Gold sank to a 7-month low on Monday, hanging on to the ropes of $1,800 support, as the dollar hit 10-month highs instead, indicating the rush of investors towards the U.S. currency which has taken on the mantle of stability to currencies in other challenged global economies.

Gold’s most-active futures contract on New York’s Comex, December, settled at $1,847.20. an ounce, down $18.90, or 1% on the day.
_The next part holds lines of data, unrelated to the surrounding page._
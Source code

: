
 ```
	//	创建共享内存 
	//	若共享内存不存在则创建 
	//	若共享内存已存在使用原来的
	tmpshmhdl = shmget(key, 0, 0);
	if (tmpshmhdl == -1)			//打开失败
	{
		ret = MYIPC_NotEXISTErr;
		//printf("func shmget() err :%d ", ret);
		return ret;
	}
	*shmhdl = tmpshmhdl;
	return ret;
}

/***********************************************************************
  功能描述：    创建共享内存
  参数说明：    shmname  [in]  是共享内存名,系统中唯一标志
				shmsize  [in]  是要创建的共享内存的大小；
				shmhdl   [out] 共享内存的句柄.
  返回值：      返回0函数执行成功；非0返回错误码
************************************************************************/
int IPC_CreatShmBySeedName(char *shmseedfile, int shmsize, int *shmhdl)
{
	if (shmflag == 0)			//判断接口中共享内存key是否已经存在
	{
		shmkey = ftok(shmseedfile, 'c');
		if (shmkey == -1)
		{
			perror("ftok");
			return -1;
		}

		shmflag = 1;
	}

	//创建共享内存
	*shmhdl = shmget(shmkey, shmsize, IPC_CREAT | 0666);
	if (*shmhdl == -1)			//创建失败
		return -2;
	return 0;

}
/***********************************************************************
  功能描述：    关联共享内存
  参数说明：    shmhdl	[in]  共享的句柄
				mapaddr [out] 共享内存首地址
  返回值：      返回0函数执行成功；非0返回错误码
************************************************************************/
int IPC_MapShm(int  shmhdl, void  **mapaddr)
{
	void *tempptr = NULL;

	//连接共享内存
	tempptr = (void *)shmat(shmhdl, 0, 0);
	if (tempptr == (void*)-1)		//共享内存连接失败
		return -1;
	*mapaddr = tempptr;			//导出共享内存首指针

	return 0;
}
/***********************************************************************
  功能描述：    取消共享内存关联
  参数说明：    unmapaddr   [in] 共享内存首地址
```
The benchmark for U.S. gold futures tumbled 4% last week for its biggest weekly decline since a near 6% plunge during the week to June 11, 2021. Comex gold also wrapped the third quarter down 3% after a 4% drop in the second quarter.

The spot price of gold, more closely watched by some traders than futures, was at $1,831.93 by 14:10 ET (18:10 GMT), down $16.80, or 0.9%. The session low was $1,827.26 — the lowest since the 1,809.40 trough hit in March.

“As the Dollar Index continues to go parabolic, spit gold fails to find any bounce back and keeps on making lower lows with another $21 intraday drop from $1848 to $1827,” noted Sunil Kumar Dixit, chief technical strategist at SKCharting.com.

“The next projected support for spot gold is between $1,815 to $1,808. Bearish pressure can take a break if a bounce back resumes clearing through initial resistance $1,850-$1,860.”

New round of inflation, rate hike fears

The dollar shot up on Tuesday as a number of policy-makers at the Federal Reserve hinted on Tuesday at another rate hike in either November or December to keep headline inflation under control and nearer to the central bank’s 2% per annum target from a current 3.7%.

Fed Governor Michelle Bowman said she remains willing to support another increase in the central bank's policy interest rate at a future meeting if incoming data shows progress on inflation is stalling or proceeding too slowly.

Michael Barr, the Fed’s vice chair for supervision, said ​​the central bank will likely “need to keep rates up for some time”.

While inflation has cooled markedly from the four-decade highs of more than 9% per annum that it stood at in June 2022, a runaway rally in oil in recent months has raised concerns that non-oil producing countries — which make up the bulk of the world economy — will face an onerous burden again as the year ends.